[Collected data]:
========================================================================
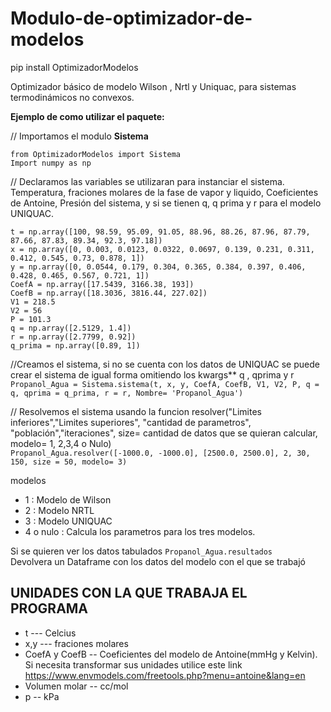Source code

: # Modulo-de-optimizador-de-modelos

pip install OptimizadorModelos

Optimizador básico de modelo Wilson , Nrtl  y Uniquac, para sistemas termodinámicos no convexos. 

**Ejemplo de como utilizar el paquete:**

// Importamos el modulo **Sistema**   

 `from OptimizadorModelos import Sistema`  
`Import numpy as np`

// Declaramos las variables se utilizaran para instanciar el sistema. Temperatura, fraciones molares de la fase de vapor y liquido, Coeficientes de Antoine, Presión del sistema, y si se tienen q, q prima y r para el modelo UNIQUAC.  

`t = np.array([100, 98.59, 95.09, 91.05, 88.96, 88.26, 87.96, 87.79, 87.66, 87.83, 89.34, 92.3, 97.18]) `   
`x = np.array([0, 0.003, 0.0123, 0.0322, 0.0697, 0.139, 0.231, 0.311, 0.412, 0.545, 0.73, 0.878, 1])    `   
`y = np.array([0, 0.0544, 0.179, 0.304, 0.365, 0.384, 0.397, 0.406, 0.428, 0.465, 0.567, 0.721, 1])  `         
`CoefA = np.array([17.5439, 3166.38, 193])`  
`CoefB = np.array([18.3036, 3816.44, 227.02])`  
`V1 = 218.5`  
`V2 = 56`  
`P = 101.3`  
`q = np.array([2.5129, 1.4])`  
`r = np.array([2.7799, 0.92])`  
`q_prima = np.array([0.89, 1])`  

//Creamos el sistema, si no se cuenta con los datos de UNIQUAC se puede crear el sistema de igual forma omitiendo los kwargs** q , qprima y r  
`Propanol_Agua = Sistema.sistema(t, x, y, CoefA, CoefB, V1, V2, P, q = q, qprima = q_prima, r = r, Nombre= 'Propanol_Agua')`

// Resolvemos el sistema  usando la funcion resolver("Limites inferiores","Limites superiores", "cantidad de parametros", "población","iteraciones", size= cantidad de datos que se quieran calcular, modelo= 1, 2,3,4 o Nulo)  
`Propanol_Agua.resolver([-1000.0, -1000.0], [2500.0, 2500.0], 2, 30, 150, size = 50, modelo= 3)`

modelos
- 1 : Modelo de Wilson
- 2 : Modelo NRTL
- 3 : Modelo UNIQUAC
- 4 o nulo : Calcula los parametros para los tres modelos.

Si se quieren  ver los datos tabulados
`Propanol_Agua.resultados`  
Devolvera un Dataframe con los datos del modelo con el que se trabajó

## UNIDADES CON LA QUE TRABAJA EL PROGRAMA

* t --- Celcius 
* x,y --- fraciones molares
* CoefA y CoefB -- Coeficientes del modelo de Antoine(mmHg y Kelvin). 
Si necesita transformar sus unidades utilice este link https://www.envmodels.com/freetools.php?menu=antoine&lang=en
* Volumen molar -- cc/mol
* p -- kPa

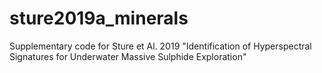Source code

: # sture2019a_minerals
Supplementary code for Sture et Al. 2019 "Identification of Hyperspectral Signatures for Underwater Massive Sulphide Exploration"
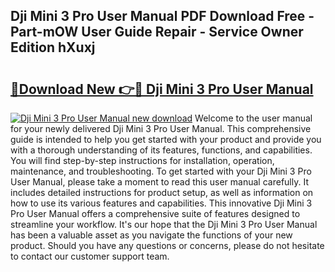 ## Dji Mini 3 Pro User Manual PDF Download Free - Part-mOW User Guide Repair - Service Owner Edition hXuxj

# <h2><a href="http://bc148.oget.top/?id=Dji+Mini+3+Pro+User+Manual">🔗Download New 👉🔴 Dji Mini 3 Pro User Manual</a></h2>

[![Dji Mini 3 Pro User Manual new download](https://i.imgur.com/5g1atiW.png)](http://bc148.oget.top/?id=Dji+Mini+3+Pro+User+Manual)
Welcome to the user manual for your newly delivered Dji Mini 3 Pro User Manual. This comprehensive guide is intended to help you get started with your product and provide you with a thorough understanding of its features, functions, and capabilities. You will find step-by-step instructions for installation, operation, maintenance, and troubleshooting. To get started with your Dji Mini 3 Pro User Manual, please take a moment to read this user manual carefully. It includes detailed instructions for product setup, as well as information on how to use its various features and capabilities. This innovative Dji Mini 3 Pro User Manual offers a comprehensive suite of features designed to streamline your workflow. It's our hope that the Dji Mini 3 Pro User Manual has been a valuable asset as you navigate the functions of your new product. Should you have any questions or concerns, please do not hesitate to contact our customer support team.
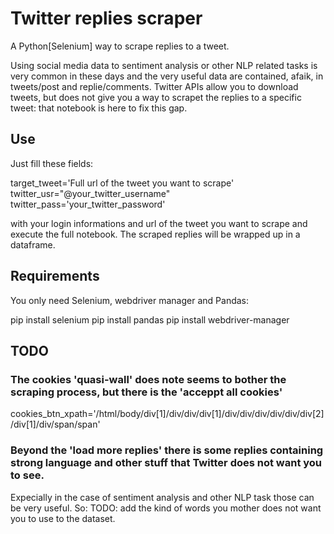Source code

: # Twitter replies scraper
A Python[Selenium] way to scrape replies to a tweet.

Using social media data to sentiment analysis or other NLP related tasks is very common in these days and the very useful data are contained, afaik, 
in tweets/post and replie/comments.
Twitter APIs allow you to download tweets, but does not give you a way to scrapet the replies to a specific tweet: that notebook is here to fix this gap.

## Use

Just fill these fields:

target_tweet='Full url of the tweet you want to scrape'
twitter_usr="@your_twitter_username"
twitter_pass='your_twitter_password'

with your login informations and url of the tweet you want to scrape and execute the full notebook. The scraped replies will be wrapped up in a dataframe.

## Requirements

You only need Selenium, webdriver manager and Pandas:

pip install selenium
pip install pandas
pip install webdriver-manager


## TODO

### The cookies 'quasi-wall' does note seems to bother the scraping process, but there is the 'acceppt all cookies'
cookies_btn_xpath='/html/body/div[1]/div/div/div[1]/div/div/div/div/div/div[2]/div[1]/div/span/span'

### Beyond the 'load more replies' there is some replies containing strong language and other stuff that Twitter does not want you to see. 
Expecially in the case of sentiment analysis and other NLP task those can be very useful. So:
TODO: add the kind of words you mother does not want you to use to the dataset.
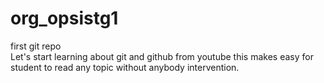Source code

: # org_opsistg1
first git repo
<br>
Let's start learning about git and github from youtube this makes easy for student to read any topic without anybody intervention.
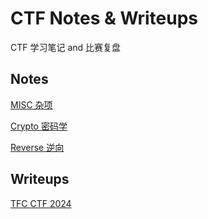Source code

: # CTF Notes & Writeups

CTF 学习笔记 and 比赛复盘



## Notes

[MISC 杂项](./Notes/MISC.md)

[Crypto 密码学](./Notes/Crypto.md)

[Reverse 逆向](./Notes/Reverse.md)



## Writeups

[TFC CTF 2024](./TFC_CTF_2024)

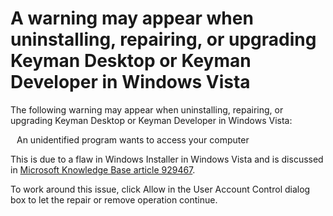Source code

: # A warning may appear when uninstalling, repairing, or upgrading Keyman Desktop or Keyman Developer in Windows Vista

<p>The following warning may appear when uninstalling, repairing, or upgrading Keyman Desktop or Keyman Developer in Windows Vista:</p>

<p style='margin: 10px'>An unidentified program wants to access your computer</p>

<p>This is due to a flaw in Windows Installer in Windows Vista and is discussed in <a href='http://support.microsoft.com/Default.aspx?id=929467'>Microsoft Knowledge Base article 929467</a>.</p>

<p>To work around this issue, click Allow in the User Account Control dialog box to let the repair or remove operation continue.</p>
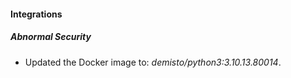 #### Integrations
##### Abnormal Security
- Updated the Docker image to: *demisto/python3:3.10.13.80014*.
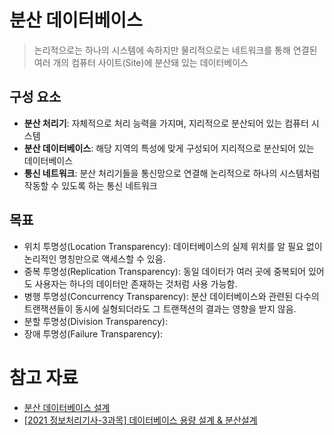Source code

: # 분산 데이터베이스

> 논리적으로는 하나의 시스템에 속하지만 물리적으로는 네트워크를 통해 연결된 여러 개의 컴퓨터 사이트(Site)에 분산돼 있는 데이터베이스

## 구성 요소

- **분산 처리기**: 자체적으로 처리 능력을 가지며, 지리적으로 분산되어 있는 컴퓨터 시스템
- **분산 데이터베이스**: 해당 지역의 특성에 맞게 구성되어 지리적으로 분산되어 있는 데이터베이스
- **통신 네트워크**: 분산 처리기들을 통신망으로 연결해 논리적으로 하나의 시스템처럼 작동할 수 있도록 하는 통신 네트워크

## 목표

- 위치 투명성(Location Transparency): 데이터베이스의 실제 위치를 알 필요 없이 논리적인 명칭만으로 액세스할 수 있음.
- 중복 투명성(Replication Transparency): 동일 데이터가 여러 곳에 중복되어 있어도 사용자는 하나의 데이터만 존재하는 것처럼 사용 가능함.
- 병행 투명성(Concurrency Transparency): 분산 데이터베이스와 관련된 다수의 트랜잭션들이 동시에 실형되더라도 그 트랜잭션의 결과는 영향을 받지 않음.
- 분할 투명성(Division Transparency): 
- 장애 투명성(Failure Transparency): 

# 참고 자료

- [분산 데이터베이스 설계](https://m.blog.naver.com/wook2124/222108780400)
- [\[2021 정보처리기사-3과목\] 데이터베이스 용량 설계 & 분산설계](https://y-oni.tistory.com/entry/2021-%EC%A0%95%EB%B3%B4%EC%B2%98%EB%A6%AC%EA%B8%B0%EC%82%AC-3%EA%B3%BC%EB%AA%A9-%EB%8D%B0%EC%9D%B4%ED%84%B0%EB%B2%A0%EC%9D%B4%EC%8A%A4-%EC%9A%A9%EB%9F%89-%EC%84%A4%EA%B3%84-%EB%B6%84%EC%82%B0%EC%84%A4%EA%B3%84?category=934884)
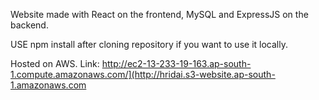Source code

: Website made with React on the frontend, MySQL and ExpressJS on the backend.

USE npm install after cloning repository if you want to use it locally.

Hosted on AWS. Link: http://ec2-13-233-19-163.ap-south-1.compute.amazonaws.com/](http://hridai.s3-website.ap-south-1.amazonaws.com
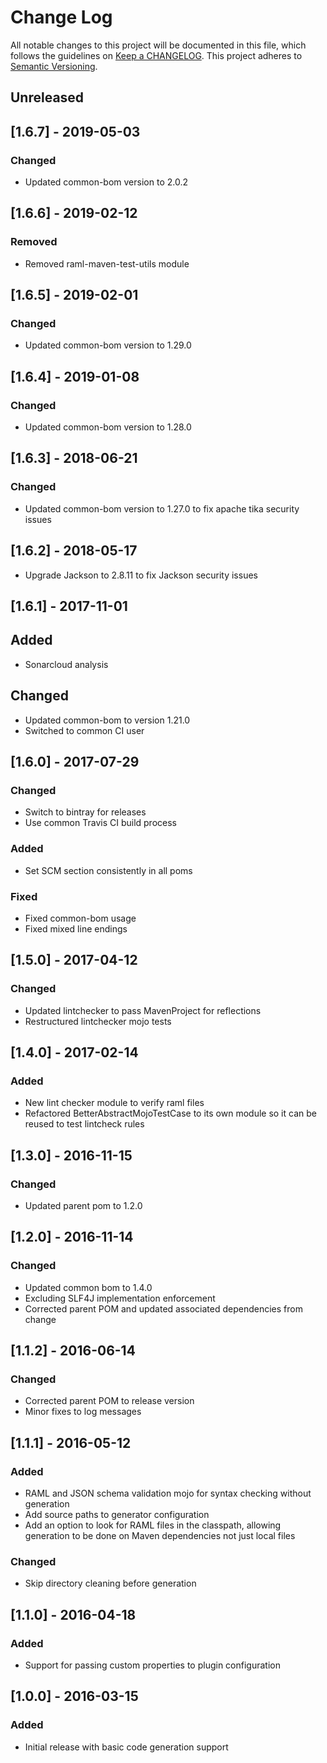 # Change Log
All notable changes to this project will be documented in this file, which follows the guidelines 
on [Keep a CHANGELOG](http://keepachangelog.com/). This project adheres to 
[Semantic Versioning](http://semver.org/).

## Unreleased

## [1.6.7] - 2019-05-03

### Changed
- Updated common-bom version to 2.0.2

## [1.6.6] - 2019-02-12

### Removed
- Removed raml-maven-test-utils module

## [1.6.5] - 2019-02-01

### Changed
- Updated common-bom version to 1.29.0

## [1.6.4] - 2019-01-08

### Changed
- Updated common-bom version to 1.28.0

## [1.6.3] - 2018-06-21

### Changed
- Updated common-bom version to 1.27.0 to fix apache tika security issues

## [1.6.2] - 2018-05-17
- Upgrade Jackson to 2.8.11 to fix Jackson security issues 

## [1.6.1] - 2017-11-01

## Added
- Sonarcloud analysis

## Changed
- Updated common-bom to version 1.21.0
- Switched to common CI user

## [1.6.0] - 2017-07-29

### Changed
- Switch to bintray for releases
- Use common Travis CI build process

### Added
- Set SCM section consistently in all poms

### Fixed
- Fixed common-bom usage
- Fixed mixed line endings

## [1.5.0] - 2017-04-12

### Changed
- Updated lintchecker to pass MavenProject for reflections
- Restructured lintchecker mojo tests

## [1.4.0] - 2017-02-14

### Added
- New lint checker module to verify raml files
- Refactored BetterAbstractMojoTestCase to its own module so it can be reused to test lintcheck rules

## [1.3.0] - 2016-11-15

### Changed

- Updated parent pom to 1.2.0

## [1.2.0] - 2016-11-14

### Changed

- Updated common bom to 1.4.0
- Excluding SLF4J implementation enforcement
- Corrected parent POM and updated associated dependencies from change


## [1.1.2] - 2016-06-14

### Changed

- Corrected parent POM to release version
- Minor fixes to log messages

## [1.1.1] - 2016-05-12

### Added

- RAML and JSON schema validation mojo for syntax checking without generation
- Add source paths to generator configuration
- Add an option to look for RAML files in the classpath, allowing generation to be done on Maven dependencies not just local files

### Changed

- Skip directory cleaning before generation

## [1.1.0] - 2016-04-18

### Added

- Support for passing custom properties to plugin configuration

## [1.0.0] - 2016-03-15

### Added

- Initial release with basic code generation support
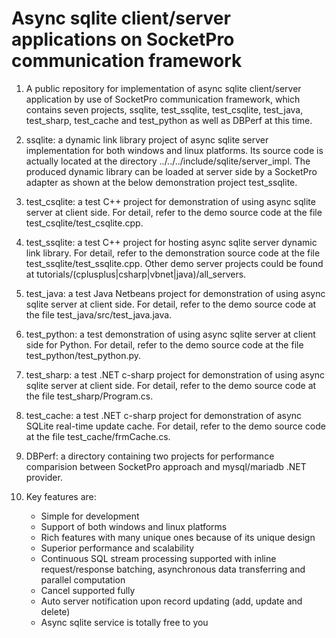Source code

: # Async sqlite client/server applications on SocketPro communication framework

1. A public repository for implementation of async sqlite client/server application by use of SocketPro communication framework, which contains seven projects, ssqlite, test_ssqlite, test_csqlite, test_java, test_sharp, test_cache and test_python as well as DBPerf at this time.

2. ssqlite: a dynamic link library project of async sqlite server implementation for both windows and linux platforms. Its source code is actually located at the directory ../../../include/sqlite/server_impl. The produced dynamic library can be loaded at server side by a SocketPro adapter as shown at the below demonstration project test_ssqlite.

3. test_csqlite: a test C++ project for demonstration of using async sqlite server at client side. For detail, refer to the demo source code at the file test_csqlite/test_csqlite.cpp.

4. test_ssqlite: a test C++ project for hosting async sqlite server dynamic link library. For detail, refer to the demonstration source code at the file test_ssqlite/test_ssqlite.cpp. Other demo server projects could be found at tutorials/(cplusplus|csharp|vbnet|java)/all_servers.

5. test_java: a test Java Netbeans project for demonstration of using async sqlite server at client side. For detail, refer to the demo source code at the file test_java/src/test_java.java.

6. test_python: a test demonstration of using async sqlite server at client side for Python. For detail, refer to the demo source code at the file test_python/test_python.py.

7. test_sharp: a test .NET c-sharp project for demonstration of using async sqlite server at client side. For detail, refer to the demo source code at the file test_sharp/Program.cs.

8. test_cache: a test .NET c-sharp project for demonstration of async SQLite real-time update cache. For detail, refer to the demo source code at the file test_cache/frmCache.cs.

9. DBPerf: a directory containing two projects for performance comparision between SocketPro approach and mysql/mariadb .NET provider.

10. Key features are:
    - Simple for development
    - Support of both windows and linux platforms
    - Rich features with many unique ones because of its unique design
    - Superior performance and scalability
    - Continuous SQL stream processing supported with inline request/response batching, asynchronous data transferring and parallel computation
    - Cancel supported fully
    - Auto server notification upon record updating (add, update and delete)
    - Async sqlite service is totally free to you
========================================================================
Treat the line with "- 위치 투명성(Location" as the start and the line with "# Change Log" as the end, and return exactly that span of the data above, both ends included, without pictures.

- 위치 투명성(Location Transparency): 데이터베이스의 실제 위치를 알 필요 없이 논리적인 명칭만으로 액세스할 수 있음.
- 중복 투명성(Replication Transparency): 동일 데이터가 여러 곳에 중복되어 있어도 사용자는 하나의 데이터만 존재하는 것처럼 사용 가능함.
- 병행 투명성(Concurrency Transparency): 분산 데이터베이스와 관련된 다수의 트랜잭션들이 동시에 실형되더라도 그 트랜잭션의 결과는 영향을 받지 않음.
- 분할 투명성(Division Transparency): 
- 장애 투명성(Failure Transparency): 

# 참고 자료

- [분산 데이터베이스 설계](https://m.blog.naver.com/wook2124/222108780400)
- [\[2021 정보처리기사-3과목\] 데이터베이스 용량 설계 & 분산설계](https://y-oni.tistory.com/entry/2021-%EC%A0%95%EB%B3%B4%EC%B2%98%EB%A6%AC%EA%B8%B0%EC%82%AC-3%EA%B3%BC%EB%AA%A9-%EB%8D%B0%EC%9D%B4%ED%84%B0%EB%B2%A0%EC%9D%B4%EC%8A%A4-%EC%9A%A9%EB%9F%89-%EC%84%A4%EA%B3%84-%EB%B6%84%EC%82%B0%EC%84%A4%EA%B3%84?category=934884)
Source code

: Website made with React on the frontend, MySQL and ExpressJS on the backend.

USE npm install after cloning repository if you want to use it locally.

Hosted on AWS. Link: http://ec2-13-233-19-163.ap-south-1.compute.amazonaws.com/](http://hridai.s3-website.ap-south-1.amazonaws.com
 # Change Log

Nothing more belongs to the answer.